Freestyle and pairs
Competitions with freestyle and pair events are most familiar to the general public, because these types of skating are featured prominently on TV.
Freestyle skating consists of jumps, spins, and footwork, as well as other athletic and artistic movements skated to music. Skaters can compete in the well balanced free skate or test track free skate. Your coach can explain the difference and what is right for your skater.
Pairs, in which two skaters work together, adds elements such as lifts, assisted jumps, and skating in unison.
A new skater normally starts competing at a basic skills competition or non-qualifying competition. Levels for these events normally start at limited beginner or beginner all the way through senior by progressing through subsequent levels by mastering new elements and passing skating tests. Adult levels are also available. Skaters can participate in events called non-qualifying competitions, as well as qualifying competitions that ultimately lead to the national championships.
This is a prescribed and formatted style of footwork with emphasis on edges, power, posture, and speed. The levels normally range from beginner – juvenile.
Skaters compete dances without a partner
Artistic freestyle skaters are normally judged on composition and presentation. Often time’s costumes are worn. Artistic feeling and presentation are stressed more than the technical difficulty in these events. Competitions often offer two kinds of artistic.
Entertainment artistic generally evokes funny, humorous or a lively response. Dramatic artistic events are considered to be of a more elegant, serious nature.
Ice dancing is included in all qualifying competitions. There are also non-qualifying competitions throughout the year that offer ice dance events, as well as competitions that are exclusively for ice dancing.
Synchronized team skating
Synchronized team skating is a fast-paced, high-speed sport that requires intricate footwork, as well as the reliance on all members of the team to produce, in unison, a cohesive, beautifully orchestrated, yet complex program.

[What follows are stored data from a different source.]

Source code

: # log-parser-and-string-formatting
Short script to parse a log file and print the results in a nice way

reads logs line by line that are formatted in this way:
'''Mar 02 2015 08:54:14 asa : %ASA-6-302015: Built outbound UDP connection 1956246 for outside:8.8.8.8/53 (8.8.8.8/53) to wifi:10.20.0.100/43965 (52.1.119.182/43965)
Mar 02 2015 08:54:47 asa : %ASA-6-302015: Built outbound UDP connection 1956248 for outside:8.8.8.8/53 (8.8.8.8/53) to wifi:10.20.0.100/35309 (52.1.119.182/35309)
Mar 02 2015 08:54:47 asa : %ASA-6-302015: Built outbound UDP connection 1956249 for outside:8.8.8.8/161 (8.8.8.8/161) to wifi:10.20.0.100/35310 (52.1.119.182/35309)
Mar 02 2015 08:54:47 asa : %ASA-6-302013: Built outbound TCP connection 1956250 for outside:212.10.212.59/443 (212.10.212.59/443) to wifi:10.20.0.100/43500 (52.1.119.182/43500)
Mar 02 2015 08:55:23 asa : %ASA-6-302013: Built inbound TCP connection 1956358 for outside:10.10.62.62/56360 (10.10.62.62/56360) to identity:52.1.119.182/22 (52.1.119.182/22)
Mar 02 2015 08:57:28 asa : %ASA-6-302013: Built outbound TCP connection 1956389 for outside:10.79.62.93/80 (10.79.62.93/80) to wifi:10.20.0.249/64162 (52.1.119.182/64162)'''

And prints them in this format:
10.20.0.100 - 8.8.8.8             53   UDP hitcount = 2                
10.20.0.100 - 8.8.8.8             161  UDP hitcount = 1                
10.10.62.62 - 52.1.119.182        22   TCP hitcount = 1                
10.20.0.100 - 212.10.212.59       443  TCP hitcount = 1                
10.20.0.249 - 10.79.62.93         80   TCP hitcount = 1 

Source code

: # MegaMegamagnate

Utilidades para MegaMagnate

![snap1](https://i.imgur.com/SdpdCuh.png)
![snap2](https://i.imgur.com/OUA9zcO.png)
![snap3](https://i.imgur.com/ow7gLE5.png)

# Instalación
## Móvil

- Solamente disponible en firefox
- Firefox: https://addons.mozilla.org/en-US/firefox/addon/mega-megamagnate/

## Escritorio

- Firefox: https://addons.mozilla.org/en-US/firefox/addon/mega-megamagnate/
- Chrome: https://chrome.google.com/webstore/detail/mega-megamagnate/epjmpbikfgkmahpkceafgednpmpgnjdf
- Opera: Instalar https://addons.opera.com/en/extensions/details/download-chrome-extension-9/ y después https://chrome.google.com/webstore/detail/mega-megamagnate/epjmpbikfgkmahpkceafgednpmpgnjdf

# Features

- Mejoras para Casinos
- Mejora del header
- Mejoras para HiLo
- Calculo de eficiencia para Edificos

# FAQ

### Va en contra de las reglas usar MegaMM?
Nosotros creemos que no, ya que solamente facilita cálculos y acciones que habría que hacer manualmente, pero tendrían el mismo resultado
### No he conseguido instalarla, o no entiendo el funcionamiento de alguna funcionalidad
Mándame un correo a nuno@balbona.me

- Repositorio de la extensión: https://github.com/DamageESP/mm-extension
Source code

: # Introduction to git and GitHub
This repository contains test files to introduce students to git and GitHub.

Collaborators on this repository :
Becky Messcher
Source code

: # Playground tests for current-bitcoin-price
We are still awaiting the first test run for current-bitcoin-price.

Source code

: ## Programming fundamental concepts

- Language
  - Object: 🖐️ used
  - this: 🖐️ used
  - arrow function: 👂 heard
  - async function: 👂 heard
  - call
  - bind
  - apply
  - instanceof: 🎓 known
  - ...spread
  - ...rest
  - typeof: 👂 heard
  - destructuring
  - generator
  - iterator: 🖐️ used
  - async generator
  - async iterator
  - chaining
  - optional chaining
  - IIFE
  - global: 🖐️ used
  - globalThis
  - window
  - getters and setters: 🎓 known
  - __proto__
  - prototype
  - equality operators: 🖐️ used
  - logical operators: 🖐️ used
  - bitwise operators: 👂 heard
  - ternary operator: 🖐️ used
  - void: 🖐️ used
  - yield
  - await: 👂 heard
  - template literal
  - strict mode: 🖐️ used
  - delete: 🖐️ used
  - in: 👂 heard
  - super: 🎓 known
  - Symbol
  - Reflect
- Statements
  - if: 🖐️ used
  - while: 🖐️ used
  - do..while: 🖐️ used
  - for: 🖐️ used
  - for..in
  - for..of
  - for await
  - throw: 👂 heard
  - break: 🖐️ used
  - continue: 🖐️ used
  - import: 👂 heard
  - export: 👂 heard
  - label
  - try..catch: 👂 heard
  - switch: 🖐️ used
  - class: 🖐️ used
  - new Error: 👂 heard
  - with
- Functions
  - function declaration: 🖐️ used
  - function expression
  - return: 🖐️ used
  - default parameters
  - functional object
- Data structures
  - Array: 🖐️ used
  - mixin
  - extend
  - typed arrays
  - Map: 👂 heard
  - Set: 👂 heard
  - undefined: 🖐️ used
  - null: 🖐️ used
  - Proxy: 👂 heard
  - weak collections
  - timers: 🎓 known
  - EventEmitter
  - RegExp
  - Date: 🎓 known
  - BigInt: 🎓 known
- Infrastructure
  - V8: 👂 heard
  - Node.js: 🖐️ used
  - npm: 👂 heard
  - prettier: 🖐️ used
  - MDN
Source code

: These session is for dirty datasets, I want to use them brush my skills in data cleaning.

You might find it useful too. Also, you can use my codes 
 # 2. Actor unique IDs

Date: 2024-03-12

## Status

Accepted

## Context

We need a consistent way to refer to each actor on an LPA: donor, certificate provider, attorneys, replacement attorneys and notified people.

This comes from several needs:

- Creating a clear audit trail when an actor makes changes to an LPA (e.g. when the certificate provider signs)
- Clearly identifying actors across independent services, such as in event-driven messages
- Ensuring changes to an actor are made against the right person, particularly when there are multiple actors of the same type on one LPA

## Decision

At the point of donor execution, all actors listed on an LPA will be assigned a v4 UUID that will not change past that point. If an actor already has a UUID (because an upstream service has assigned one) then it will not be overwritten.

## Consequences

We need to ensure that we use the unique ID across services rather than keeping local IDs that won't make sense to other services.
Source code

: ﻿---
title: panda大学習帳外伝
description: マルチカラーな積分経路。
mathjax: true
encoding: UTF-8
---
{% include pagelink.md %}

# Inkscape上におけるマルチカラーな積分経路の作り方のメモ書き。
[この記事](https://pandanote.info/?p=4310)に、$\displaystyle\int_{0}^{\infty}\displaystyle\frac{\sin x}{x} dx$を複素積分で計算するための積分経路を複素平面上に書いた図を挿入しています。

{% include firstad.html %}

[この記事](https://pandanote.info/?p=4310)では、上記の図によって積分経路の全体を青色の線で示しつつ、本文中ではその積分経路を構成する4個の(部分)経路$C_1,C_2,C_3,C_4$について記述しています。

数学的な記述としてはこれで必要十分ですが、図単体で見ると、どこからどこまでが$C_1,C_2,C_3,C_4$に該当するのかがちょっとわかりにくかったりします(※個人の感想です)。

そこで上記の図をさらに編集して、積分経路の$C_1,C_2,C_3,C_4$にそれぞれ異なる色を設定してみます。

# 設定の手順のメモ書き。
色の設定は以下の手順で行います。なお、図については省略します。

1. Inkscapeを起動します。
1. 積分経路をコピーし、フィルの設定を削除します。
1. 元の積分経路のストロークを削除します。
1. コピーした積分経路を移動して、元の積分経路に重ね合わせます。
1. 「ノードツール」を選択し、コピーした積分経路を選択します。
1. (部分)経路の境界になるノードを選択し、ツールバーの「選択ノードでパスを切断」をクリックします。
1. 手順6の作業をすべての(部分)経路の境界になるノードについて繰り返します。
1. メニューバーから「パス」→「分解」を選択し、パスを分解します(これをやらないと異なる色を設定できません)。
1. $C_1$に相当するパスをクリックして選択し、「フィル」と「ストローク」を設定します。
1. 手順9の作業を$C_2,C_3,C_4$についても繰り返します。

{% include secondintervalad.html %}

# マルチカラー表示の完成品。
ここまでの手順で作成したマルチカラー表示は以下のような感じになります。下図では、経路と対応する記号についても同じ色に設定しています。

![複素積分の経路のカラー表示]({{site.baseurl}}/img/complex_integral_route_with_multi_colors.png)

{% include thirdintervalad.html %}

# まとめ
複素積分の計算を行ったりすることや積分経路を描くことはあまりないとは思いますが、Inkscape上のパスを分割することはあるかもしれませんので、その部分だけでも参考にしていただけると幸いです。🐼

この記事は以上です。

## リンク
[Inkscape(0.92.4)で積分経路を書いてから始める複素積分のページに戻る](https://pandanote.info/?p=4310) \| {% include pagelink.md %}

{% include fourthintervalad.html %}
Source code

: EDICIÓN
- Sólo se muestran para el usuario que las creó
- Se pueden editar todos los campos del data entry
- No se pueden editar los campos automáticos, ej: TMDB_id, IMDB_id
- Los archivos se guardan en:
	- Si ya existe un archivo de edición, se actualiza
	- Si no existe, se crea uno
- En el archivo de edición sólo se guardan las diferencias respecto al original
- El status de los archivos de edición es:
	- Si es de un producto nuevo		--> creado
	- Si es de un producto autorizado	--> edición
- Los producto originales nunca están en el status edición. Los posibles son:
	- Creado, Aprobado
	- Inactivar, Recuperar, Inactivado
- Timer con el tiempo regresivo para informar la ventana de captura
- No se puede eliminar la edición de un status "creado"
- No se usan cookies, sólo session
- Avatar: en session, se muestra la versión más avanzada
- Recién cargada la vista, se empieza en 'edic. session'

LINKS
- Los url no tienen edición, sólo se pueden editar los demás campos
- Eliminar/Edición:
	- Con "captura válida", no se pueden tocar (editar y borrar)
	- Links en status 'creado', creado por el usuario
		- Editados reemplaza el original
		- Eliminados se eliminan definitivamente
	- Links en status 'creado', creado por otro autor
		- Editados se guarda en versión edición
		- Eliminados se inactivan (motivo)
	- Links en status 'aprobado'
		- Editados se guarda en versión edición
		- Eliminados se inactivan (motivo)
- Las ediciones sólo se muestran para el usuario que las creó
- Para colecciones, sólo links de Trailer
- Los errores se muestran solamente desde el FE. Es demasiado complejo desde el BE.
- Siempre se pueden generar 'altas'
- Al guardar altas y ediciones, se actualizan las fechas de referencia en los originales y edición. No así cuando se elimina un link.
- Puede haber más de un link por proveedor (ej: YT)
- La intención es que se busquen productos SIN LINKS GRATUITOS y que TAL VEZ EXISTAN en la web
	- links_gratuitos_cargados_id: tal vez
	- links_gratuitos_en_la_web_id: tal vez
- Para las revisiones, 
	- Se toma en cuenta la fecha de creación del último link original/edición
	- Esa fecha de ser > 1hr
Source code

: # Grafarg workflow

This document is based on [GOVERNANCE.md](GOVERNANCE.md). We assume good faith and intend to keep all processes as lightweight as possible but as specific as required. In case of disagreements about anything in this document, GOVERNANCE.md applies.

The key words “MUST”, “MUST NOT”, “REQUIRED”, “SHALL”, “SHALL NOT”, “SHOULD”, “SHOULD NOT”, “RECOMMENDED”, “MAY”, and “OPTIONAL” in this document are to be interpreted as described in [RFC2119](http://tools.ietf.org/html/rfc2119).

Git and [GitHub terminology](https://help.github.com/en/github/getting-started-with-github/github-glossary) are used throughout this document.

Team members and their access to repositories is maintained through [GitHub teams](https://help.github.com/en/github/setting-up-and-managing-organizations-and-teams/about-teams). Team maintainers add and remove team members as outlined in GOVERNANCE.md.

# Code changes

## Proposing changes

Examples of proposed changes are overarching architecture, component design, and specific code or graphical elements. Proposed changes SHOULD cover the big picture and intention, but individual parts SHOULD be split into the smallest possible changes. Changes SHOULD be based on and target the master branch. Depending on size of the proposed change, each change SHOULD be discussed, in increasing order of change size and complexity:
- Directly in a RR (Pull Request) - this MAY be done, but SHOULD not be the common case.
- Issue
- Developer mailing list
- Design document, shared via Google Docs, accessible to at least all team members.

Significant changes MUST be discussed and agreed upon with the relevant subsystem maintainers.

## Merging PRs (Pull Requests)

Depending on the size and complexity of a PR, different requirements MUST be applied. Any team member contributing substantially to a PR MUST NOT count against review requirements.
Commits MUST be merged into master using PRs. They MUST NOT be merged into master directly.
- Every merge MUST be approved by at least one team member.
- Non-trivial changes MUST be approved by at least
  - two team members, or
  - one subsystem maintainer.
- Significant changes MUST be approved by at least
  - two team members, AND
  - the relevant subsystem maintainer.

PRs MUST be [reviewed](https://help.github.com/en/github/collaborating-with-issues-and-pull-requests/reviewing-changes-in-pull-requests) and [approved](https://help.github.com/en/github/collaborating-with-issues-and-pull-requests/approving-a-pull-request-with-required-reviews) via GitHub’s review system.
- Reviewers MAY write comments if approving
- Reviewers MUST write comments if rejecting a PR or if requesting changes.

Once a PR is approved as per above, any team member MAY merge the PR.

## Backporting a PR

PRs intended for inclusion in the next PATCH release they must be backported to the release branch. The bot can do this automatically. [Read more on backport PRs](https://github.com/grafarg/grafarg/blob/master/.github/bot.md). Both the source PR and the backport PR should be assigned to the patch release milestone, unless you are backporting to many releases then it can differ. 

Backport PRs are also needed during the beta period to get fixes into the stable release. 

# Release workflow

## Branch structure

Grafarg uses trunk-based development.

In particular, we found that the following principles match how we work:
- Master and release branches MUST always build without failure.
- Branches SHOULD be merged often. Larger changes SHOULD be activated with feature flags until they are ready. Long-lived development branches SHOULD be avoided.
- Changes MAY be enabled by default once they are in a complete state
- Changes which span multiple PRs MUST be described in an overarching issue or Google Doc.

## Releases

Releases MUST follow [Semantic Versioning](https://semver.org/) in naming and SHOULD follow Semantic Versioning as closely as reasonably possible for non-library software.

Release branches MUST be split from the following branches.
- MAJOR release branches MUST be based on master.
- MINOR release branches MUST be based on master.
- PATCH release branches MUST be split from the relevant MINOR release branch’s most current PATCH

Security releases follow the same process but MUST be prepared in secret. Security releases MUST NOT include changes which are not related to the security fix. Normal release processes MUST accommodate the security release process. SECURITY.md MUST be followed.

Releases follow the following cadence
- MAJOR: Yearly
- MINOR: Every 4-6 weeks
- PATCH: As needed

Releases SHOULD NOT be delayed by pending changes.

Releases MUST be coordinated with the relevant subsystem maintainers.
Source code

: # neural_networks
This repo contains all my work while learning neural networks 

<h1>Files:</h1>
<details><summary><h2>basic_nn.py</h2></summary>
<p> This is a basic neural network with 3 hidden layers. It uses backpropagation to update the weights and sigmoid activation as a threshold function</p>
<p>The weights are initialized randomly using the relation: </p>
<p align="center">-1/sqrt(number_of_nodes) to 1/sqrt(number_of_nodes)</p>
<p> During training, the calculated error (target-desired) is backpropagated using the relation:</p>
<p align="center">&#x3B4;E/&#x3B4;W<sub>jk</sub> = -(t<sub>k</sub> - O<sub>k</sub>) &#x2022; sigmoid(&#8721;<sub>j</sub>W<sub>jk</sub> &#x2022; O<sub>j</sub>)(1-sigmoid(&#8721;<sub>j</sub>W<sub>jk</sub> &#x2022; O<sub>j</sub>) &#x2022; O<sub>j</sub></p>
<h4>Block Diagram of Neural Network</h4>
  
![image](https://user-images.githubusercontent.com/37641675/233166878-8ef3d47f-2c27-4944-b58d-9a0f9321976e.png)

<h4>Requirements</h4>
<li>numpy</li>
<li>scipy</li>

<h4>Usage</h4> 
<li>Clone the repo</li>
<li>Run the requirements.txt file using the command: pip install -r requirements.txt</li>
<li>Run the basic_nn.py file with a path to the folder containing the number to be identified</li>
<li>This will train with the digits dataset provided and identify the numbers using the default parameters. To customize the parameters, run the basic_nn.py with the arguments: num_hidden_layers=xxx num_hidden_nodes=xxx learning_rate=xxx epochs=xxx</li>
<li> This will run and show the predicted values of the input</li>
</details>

Non-qualifying synchronized team skating competitions may be held at any time of the year.
For qualifying competitions teams first compete at one of three sectional championships, and top finishers at sectionals move on to the national synchronized team skating championships. Similar to the other types of skating, there are several levels in synchronized skating that are based on age and skating ability.
Currently, GGBFSC has three competitive teams called KICKS.